When Work and Home Conflict

For 6 years I dated a gamer.  It was during this time that I stumbled upon MMOs as a possible research site.  I was pacing in the living room, thinking out loud about what I would do for my first class research assignment of grad school.  My then boyfriend was half listening to my rambling while the rest of his attention was absorbed in hunting Jaggedy-Ear Jack in FFXI. This became my introduction to my first synthetic world.

I did that paper on FFXI and later moved on to WoW - the site of my MA research -  and other worlds.  Most of the games I played, whether for school or for pleasure, I played with him.  We logged in and interacted with each other in both physical space and through our avatars. Over time, our play diverged and we stopped interacting online as frequently; until eventually I switched servers in order to join a guild that was more understanding of my inability to raid 5 nights a week.

I had in the past run with power gamers, but those days were over.  Not that I didn’t enjoy them, but I had a thesis to write, then defend, and a PhD to begin.  Most of the evenings that I did play my boyfriend was also playing, but we were no longer playing together.  Though we were still playing the same game, we played with different groups of people and wore headphones to voice chat with our respective guilds; and so even sitting next to each other we were, in fact, worlds away from each other. 

My boyfriend went through a few jobs during this time until he gave up looking and delved full time into his synthetic world.  He could no longer afford the game I was at this time still playing, but had switched to a free to play game that worked on a pay per item profit model.  In order to make up for his inability to pay for items he spent endless hours grinding and farming to obtain the things he wanted.  He regularly began playing before noon and continued well into the night - frequently playing until sunrise.

I was a full time PhD student by this time, working that first year as a waitress and the next as a TA.  When I would arrive home I was expected to make dinner and if I wanted to live in a clean apartment it was up to me to clean it.  I began to hate the game. 

I hated the game he played and felt that hatred every time I walked into the house.  I tried spending more time outside of the house (probably a good idea anyway for a shy girl trying to be an anthropologist) but every time someone asked me where my boyfriend was that night I felt the hatred for that game arise anew. 

With this hate I also experienced a kind of intellectual schism.  I hated a game and yet I was a game scholar.  I still believed that "Everquest widows" were nongamers who just didn’t understand and yet I was becoming one myself (no he didn’t play Everquest, but same idea).
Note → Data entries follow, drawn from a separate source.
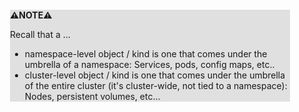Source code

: <div style="margin:2em; background-color: #e0e0e0;">

<strong>⚠️NOTE️️️⚠️</strong>

Recall that a ...

* namespace-level object / kind is one that comes under the umbrella of a namespace: Services, pods, config maps, etc..
* cluster-level object / kind is one that comes under the umbrella of the entire cluster (it's cluster-wide, not tied to a namespace): Nodes, persistent volumes, etc...
</div>

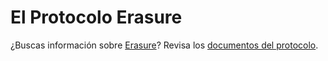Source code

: # El Protocolo Erasure

¿Buscas información sobre [Erasure](https://erasure.xxx)? Revisa los [documentos del protocolo](https://docs.erasure.xxx/).

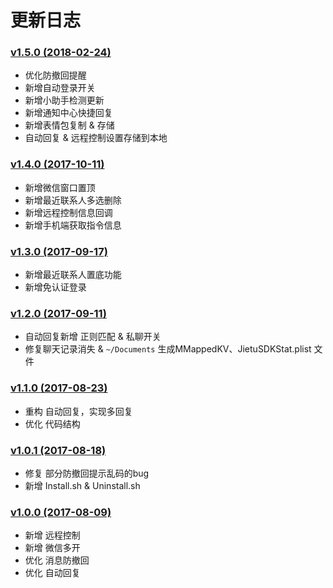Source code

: # 更新日志 

### [v1.5.0 (2018-02-24)](https://github.com/TKkk-iOSer/WeChatPlugin-MacOS/releases/tag/v1.5.0)

* 优化防撤回提醒
* 新增自动登录开关
* 新增小助手检测更新
* 新增通知中心快捷回复
* 新增表情包复制 & 存储
* 自动回复 & 远程控制设置存储到本地

### [v1.4.0 (2017-10-11)](https://github.com/TKkk-iOSer/WeChatPlugin-MacOS/releases/tag/v1.4.0)

* 新增微信窗口置顶
* 新增最近联系人多选删除
* 新增远程控制信息回调
* 新增手机端获取指令信息

### [v1.3.0 (2017-09-17)](https://github.com/TKkk-iOSer/WeChatPlugin-MacOS/releases/tag/v1.3.0)

* 新增最近联系人置底功能
* 新增免认证登录

### [v1.2.0 (2017-09-11)](https://github.com/TKkk-iOSer/WeChatPlugin-MacOS/releases/tag/v1.2.0)

* 自动回复新增 正则匹配 & 私聊开关
* 修复聊天记录消失 & `~/Documents` 生成MMappedKV、JietuSDKStat.plist 文件


### [v1.1.0 (2017-08-23)](https://github.com/TKkk-iOSer/WeChatPlugin-MacOS/releases/tag/v1.1.0)

* 重构 自动回复，实现多回复
* 优化 代码结构

### [v1.0.1 (2017-08-18)](https://github.com/TKkk-iOSer/WeChatPlugin-MacOS/releases/tag/v1.0.1)

* 修复 部分防撤回提示乱码的bug
* 新增 Install.sh  & Uninstall.sh   

### [v1.0.0 (2017-08-09)](https://github.com/TKkk-iOSer/WeChatPlugin-MacOS/releases/tag/v1.0.0)

* 新增 远程控制
* 新增 微信多开
* 优化 消息防撤回
* 优化 自动回复

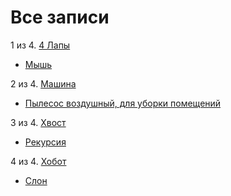 # Все записи

1 из 4. [4 Лапы](./meta_4_lapy.md)

* [Мышь](./2020-07-06_mouse.md)


2 из 4. [Машина](./meta_mashina.md)

* [Пылесос воздушный, для уборки помещений](./2020-07-06_vacuum.md)


3 из 4. [Хвост](./meta_hvost.md)

* [Рекурсия](./2020-07-06_recursion.md)


4 из 4. [Хобот](./meta_hobot.md)

* [Слон](./2020-07-06_elephant.md)


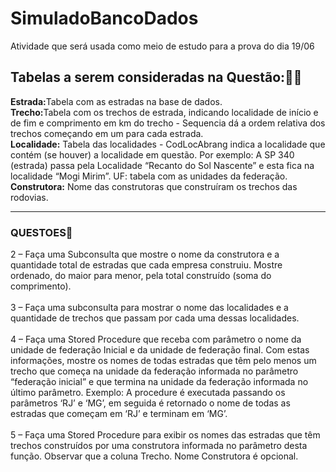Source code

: # SimuladoBancoDados
Atividade que será usada como meio de estudo para a prova do dia 19/06
    <h2>Tabelas a serem consideradas na Questão:📝📂</h2>

 <b>Estrada:</b>Tabela com as estradas na base de dados.<br>
<b>Trecho:</b>Tabela com os trechos de estrada, indicando localidade de início e de fim e comprimento em km do trecho -
Sequencia dá a ordem relativa dos trechos começando em um para cada estrada.<br>
<b>Localidade:</b> Tabela das localidades - CodLocAbrang indica a localidade que contém (se houver) a localidade em
questão. Por exemplo: A SP 340 (estrada) passa pela Localidade “Recanto do Sol Nascente” e esta fica na localidade
“Mogi Mirim”. UF: tabela com as unidades da federação.<br>
<b>Construtora:</b> Nome das construtoras que construíram os trechos das rodovias.<br>
<hr>
<h3>QUESTOES🧾</h3>
2 – Faça uma Subconsulta que mostre o nome da construtora e a quantidade total de estradas que cada empresa
construiu. Mostre ordenado, do maior para menor, pela total construído (soma do comprimento).<br><br>
3 – Faça uma subconsulta para mostrar o nome das localidades e a quantidade de trechos que passam por cada uma
dessas localidades.<br><br>
4 – Faça uma Stored Procedure que receba com parâmetro o nome da unidade de federação Inicial e da unidade de
federação final. Com estas informações, mostre os nomes de todas estradas que têm pelo menos um trecho que
começa na unidade da federação informada no parâmetro “federação inicial” e que termina na unidade da
federação informada no último parâmetro. Exemplo: A procedure é executada passando os parâmetros ‘RJ’ e ‘MG’,
em seguida é retornado o nome de todas as estradas que começam em ‘RJ’ e terminam em ‘MG’.<br><br>
5 – Faça uma Stored Procedure para exibir os nomes das estradas que têm trechos construídos por uma construtora
informada no parâmetro desta função. Observar que a coluna Trecho. Nome Construtora é opcional.<br><br>
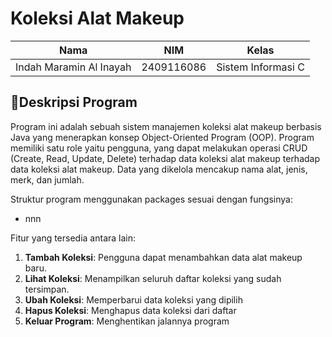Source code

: # Koleksi Alat Makeup

| Nama                      | NIM           | Kelas             |
|---------------------------|---------------|-------------------|
| Indah Maramin Al Inayah   | 2409116086    | Sistem Informasi C |

## 📄Deskripsi Program
Program ini adalah sebuah sistem manajemen koleksi alat makeup berbasis Java yang menerapkan konsep Object-Oriented Program (OOP). Program memiliki satu role yaitu pengguna, yang dapat melakukan operasi CRUD (Create, Read, Update, Delete) terhadap data koleksi alat makeup terhadap data koleksi alat makeup. Data yang dikelola mencakup nama alat, jenis, merk, dan jumlah.

Struktur program menggunakan packages sesuai dengan fungsinya:

* nnn

Fitur yang tersedia antara lain:

1. **Tambah Koleksi**: Pengguna dapat menambahkan data alat makeup baru.
2. **Lihat Koleksi**: Menampilkan seluruh daftar koleksi yang sudah tersimpan.
3. **Ubah Koleksi**: Memperbarui data koleksi yang dipilih
4. **Hapus Koleksi**: Menghapus data koleksi dari daftar
5. **Keluar Program**: Menghentikan jalannya program
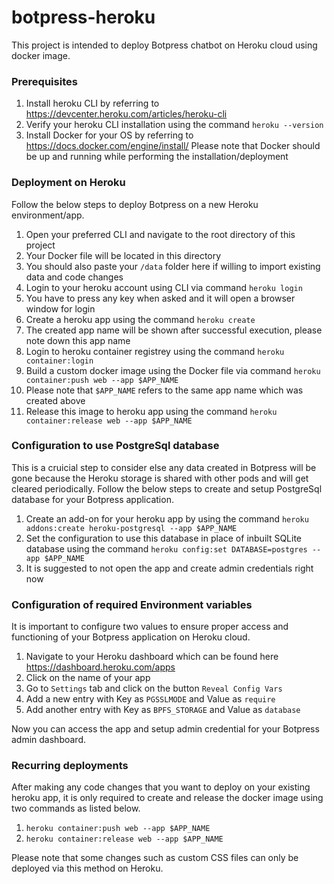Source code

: # botpress-heroku
This project is intended to deploy Botpress chatbot on Heroku cloud using docker image.

### Prerequisites
1. Install heroku CLI by referring to https://devcenter.heroku.com/articles/heroku-cli
2. Verify your heroku CLI installation using the command `heroku --version`
3. Install Docker for your OS by referring to https://docs.docker.com/engine/install/
Please note that Docker should be up and running while performing the installation/deployment

### Deployment on Heroku
Follow the below steps to deploy Botpress on a new Heroku environment/app.
1. Open your preferred CLI and navigate to the root directory of this project
2. Your Docker file will be located in this directory
3. You should also paste your `/data` folder here if willing to import existing data and code changes
4. Login to your heroku account using CLI via command `heroku login`
5. You have to press any key when asked and it will open a browser window for login
6. Create a heroku app using the command `heroku create`
7. The created app name will be shown after successful execution, please note down this app name
8. Login to heroku container registrey using the command `heroku container:login`
9. Build a custom docker image using the Docker file via command `heroku container:push web --app $APP_NAME`
10. Please note that `$APP_NAME` refers to the same app name which was created above
11. Release this image to heroku app using the command `heroku container:release web --app $APP_NAME`

### Configuration to use PostgreSql database
This is a cruicial step to consider else any data created in Botpress will be gone because the Heroku storage is shared with other pods and will get cleared periodically.
Follow the below steps to create and setup PostgreSql database for your Botpress application.
1. Create an add-on for your heroku app by using the command `heroku addons:create heroku-postgresql --app $APP_NAME`
2. Set the configuration to use this database in place of inbuilt SQLite database using the command `heroku config:set DATABASE=postgres --app $APP_NAME`
3. It is suggested to not open the app and create admin credentials right now

### Configuration of required Environment variables
It is important to configure two values to ensure proper access and functioning of your Botpress application on Heroku cloud.
1. Navigate to your Heroku dashboard which can be found here https://dashboard.heroku.com/apps
2. Click on the name of your app
3. Go to `Settings` tab and click on the button `Reveal Config Vars`
4. Add a new entry with Key as `PGSSLMODE` and Value as `require`
5. Add another entry with Key as `BPFS_STORAGE` and Value as `database`

Now you can access the app and setup admin credential for your Botpress admin dashboard.

### Recurring deployments
After making any code changes that you want to deploy on your existing heroku app, it is only required to create and release the docker image using two commands as listed below.
1. `heroku container:push web --app $APP_NAME`
2. `heroku container:release web --app $APP_NAME`

Please note that some changes such as custom CSS files can only be deployed via this method on Heroku.
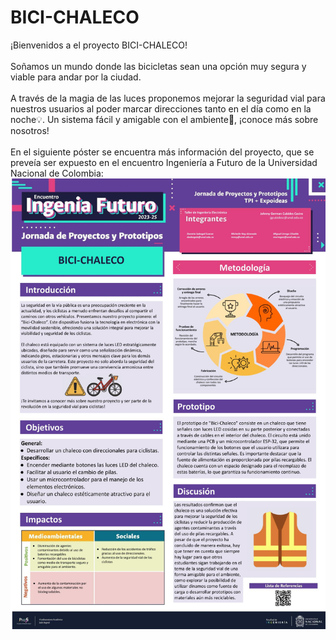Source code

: # BICI-CHALECO
¡Bienvenidos a el proyecto BICI-CHALECO!
<br /> <br />
Soñamos un mundo donde las bicicletas sean una opción muy segura y viable para andar por la ciudad. 
<br /> <br /> 
A través de la magia de las luces proponemos mejorar la seguridad vial para nuestros usuarios al poder marcar direcciones tanto en el día como en la noche💡. Un sistema fácil y amigable con el ambiente🌿, ¡conoce más sobre nosotros!
<br /><br />
En el siguiente póster se encuentra más información del proyecto, que se preveía ser expuesto en el encuentro Ingeniería a Futuro de la Universidad Nacional de Colombia:
![](https://github.com/murregoe/BICI-CHALECO/blob/main/POSTERBICI-CHALECO_SABOGAL_NOY_URREGO.jpg)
I was myself a gamer! I continued to play a MMO myself, although, as time passed, I found that my enjoyment dwindled, and even playing a different game with people I had been playing with for a couple of years already, reminded me of how much I hated that other game.

A love/hate war had erupted within me and it was frightening. I had just spent 4 years in school laying the foundations to be an anthropological game scholar, my master’s thesis was based on a MMO, and my first publication - on DKP - was about to come out. In truth, I had no desire to change directions academically, but what was happening in my private life was causing a kind of ethical turmoil in my head. 
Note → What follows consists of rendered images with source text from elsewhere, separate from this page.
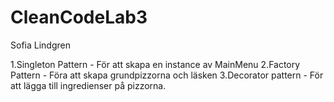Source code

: # CleanCodeLab3

Sofia Lindgren

1.Singleton Pattern - För att skapa en instance av MainMenu
2.Factory Pattern - Föra att skapa grundpizzorna och läsken
3.Decorator pattern - För att lägga till ingredienser på pizzorna.
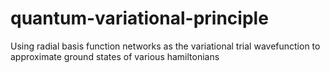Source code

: # quantum-variational-principle
Using radial basis function networks as the variational trial wavefunction to approximate ground states of various hamiltonians
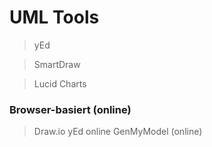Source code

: UML Tools
=========

> yEd


> SmartDraw

> Lucid Charts




### Browser-basiert (online)

> Draw.io
> yEd online
> GenMyModel (online)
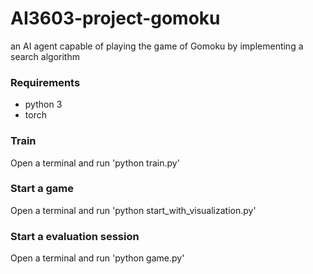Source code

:# AI3603-project-gomoku
an AI agent capable of playing the game of Gomoku by implementing a search algorithm
### Requirements
- python 3
- torch

### Train
Open a terminal and run 'python train.py'

### Start a game
Open a terminal and run 'python start_with_visualization.py'

### Start a evaluation session
Open a terminal and run 'python game.py'
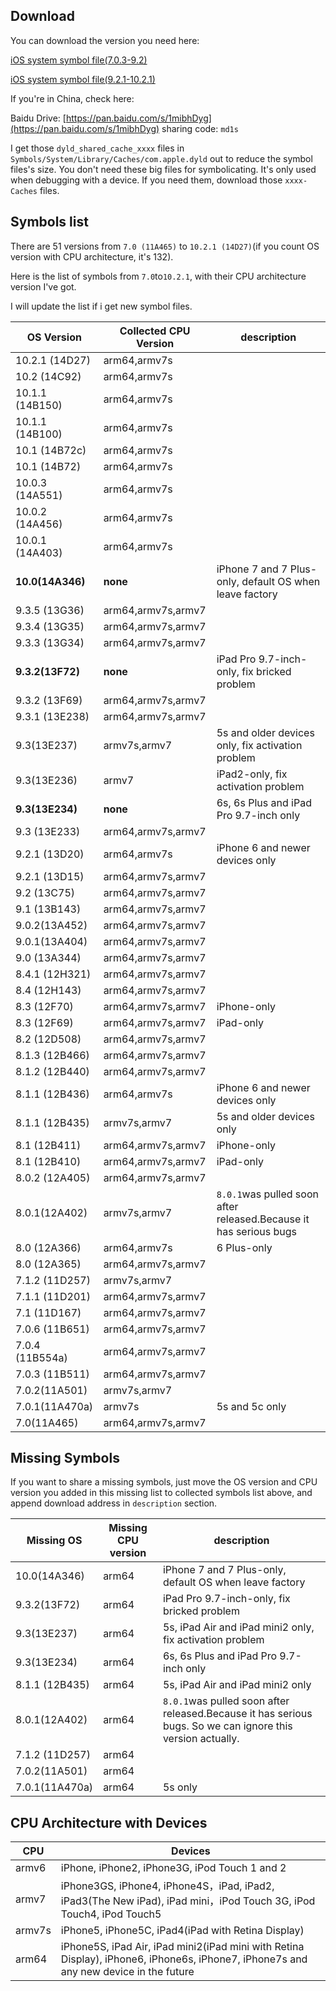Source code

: ## Download

You can download the version you need here:

[iOS system symbol file(7.0.3-9.2)](https://drive.google.com/drive/folders/0B-0LZDbSzubRaUdMdTJQc1ZzMUU?usp=sharing)

[iOS system symbol file(9.2.1-10.2.1)](https://drive.google.com/drive/folders/0B5oBYvBG2NS7aDVTR1JzX2JXaFE?usp=sharing)

If you're in China, check here:

Baidu Drive: [https://pan.baidu.com/s/1mibhDyg](https://pan.baidu.com/s/1mibhDyg) sharing code: `md1s`

I get those `dyld_shared_cache_xxxx` files in `Symbols/System/Library/Caches/com.apple.dyld` out to reduce the symbol files's size. You don't need these big files for symbolicating. It's only used when debugging with a device. If you need them, download those `xxxx-Caches` files.

## Symbols list

There are 51 versions from `7.0 (11A465)` to `10.2.1 (14D27)`(if you count OS version with CPU architecture, it's 132).

Here is the list of symbols from `7.0`to`10.2.1`, with their CPU architecture version I've got.

I will update the list if i get new symbol files.

OS Version|Collected CPU Version|description
-------------------|------------------|---------------
10.2.1 (14D27)|arm64,armv7s|
10.2 (14C92)|arm64,armv7s|
10.1.1 (14B150)|arm64,armv7s|
10.1.1 (14B100)|arm64,armv7s|
10.1 (14B72c)|arm64,armv7s|
10.1 (14B72)|arm64,armv7s|
10.0.3 (14A551)|arm64,armv7s|
10.0.2 (14A456)|arm64,armv7s|
10.0.1 (14A403)|arm64,armv7s|
**10.0(14A346)**|**none**|iPhone 7 and 7 Plus-only, default OS when leave factory
9.3.5 (13G36)|arm64,armv7s,armv7|
9.3.4 (13G35)|arm64,armv7s,armv7|
9.3.3 (13G34)|arm64,armv7s,armv7|
**9.3.2(13F72)**|**none**|iPad Pro 9.7-inch-only, fix bricked problem
9.3.2 (13F69)|arm64,armv7s,armv7|
9.3.1 (13E238)|arm64,armv7s,armv7|
9.3(13E237)|armv7s,armv7|5s and older devices only, fix activation problem
9.3(13E236)|armv7|iPad2-only, fix activation problem
**9.3(13E234)**|**none**|6s, 6s Plus and iPad Pro 9.7-inch only
9.3 (13E233)|arm64,armv7s,armv7|
9.2.1 (13D20)|arm64,armv7s|iPhone 6 and newer devices only
9.2.1 (13D15)|arm64,armv7s,armv7|
9.2 (13C75)|arm64,armv7s,armv7|
9.1 (13B143)|arm64,armv7s,armv7|
9.0.2(13A452)|arm64,armv7s,armv7|
9.0.1(13A404)|arm64,armv7s,armv7|
9.0 (13A344)|arm64,armv7s,armv7|
8.4.1 (12H321)|arm64,armv7s,armv7|
8.4 (12H143)|arm64,armv7s,armv7|
8.3 (12F70)|arm64,armv7s,armv7|iPhone-only
8.3 (12F69)|arm64,armv7s,armv7|iPad-only
8.2 (12D508)|arm64,armv7s,armv7|
8.1.3 (12B466)|arm64,armv7s,armv7|
8.1.2 (12B440)|arm64,armv7s,armv7|
8.1.1 (12B436)|arm64,armv7s|iPhone 6 and newer devices only
8.1.1 (12B435)|armv7s,armv7|5s and older devices only
8.1 (12B411)|arm64,armv7s,armv7|iPhone-only
8.1 (12B410)|arm64,armv7s,armv7|iPad-only
8.0.2 (12A405)|arm64,armv7s,armv7|
8.0.1(12A402)|armv7s,armv7|`8.0.1`was pulled soon after released.Because it has serious bugs
8.0 (12A366)|arm64,armv7s|6 Plus-only
8.0 (12A365)|arm64,armv7s,armv7|
7.1.2 (11D257)|armv7s,armv7|
7.1.1 (11D201)|arm64,armv7s,armv7|
7.1 (11D167)|arm64,armv7s,armv7|
7.0.6 (11B651)|arm64,armv7s,armv7|
7.0.4 (11B554a)|arm64,armv7s,armv7|
7.0.3 (11B511)|arm64,armv7s,armv7|
7.0.2(11A501)|armv7s,armv7|
7.0.1(11A470a)|armv7s|5s and 5c only
7.0(11A465)|arm64,armv7s,armv7|

## Missing Symbols

If you want to share a missing symbols, just move the OS version and CPU version you added in this missing list to collected symbols list above, and append download address in `description` section.

Missing OS|Missing CPU version|description
----------------|-------------------|----------------
10.0(14A346)|arm64|iPhone 7 and 7 Plus-only, default OS when leave factory
9.3.2(13F72)|arm64|iPad Pro 9.7-inch-only, fix bricked problem
9.3(13E237)|arm64|5s, iPad Air and iPad mini2 only, fix activation problem
9.3(13E234)|arm64|6s, 6s Plus and iPad Pro 9.7-inch only
8.1.1 (12B435)|arm64|5s, iPad Air and iPad mini2 only
8.0.1(12A402)|arm64|`8.0.1`was pulled soon after released.Because it has serious bugs. So we can ignore this version actually.
7.1.2 (11D257)|arm64|
7.0.2(11A501)|arm64|
7.0.1(11A470a)|arm64|5s only

## CPU Architecture with Devices

CPU|Devices
------|------
armv6|iPhone, iPhone2, iPhone3G, iPod Touch 1 and 2
armv7|iPhone3GS, iPhone4, iPhone4S，iPad, iPad2, iPad3(The New iPad), iPad mini，iPod Touch 3G, iPod Touch4, iPod Touch5
armv7s|iPhone5, iPhone5C, iPad4(iPad with Retina Display)
arm64|iPhone5S, iPad Air, iPad mini2(iPad mini with Retina Display), iPhone6, iPhone6s, iPhone7, iPhone7s and any new device in the future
What was happening was directly related to my work and yet was something I would speak about to no one.  Was this really fair?  I had no problems writing all about the splintering of one of the largest guilds in WoW and the storm that it had caused, but I was unable to put myself in the position of informant.  Life removed from the written word is just so much easier to bear. 

I eventually left my boyfriend.  It wasn’t because of the game.  He said something to me that simply crossed the line of acceptability and I ended it right there.  It was unplanned, a snap decision. It was almost 1 year ago now. 

So why I am writing this now? Its not because of him.  I am over that.  In retrospect, I think I was over him before I even left him, I just couldn’t see it at the time.  I write this because of the peace that I have academically found with the whole situation.  Yes, it took me a while, but we can’t all be perfect and hindsight is so bitter-sweetly 20/20.

In the end what I realized was that I never hated that game.  The problem was not the game, the problem was the person.  I was not a game scholar that hated a game nor an anthropologist who couldn’t take what she dished out.  I simply needed time to process the reality of the situation before I could put it into words ... and so here it is.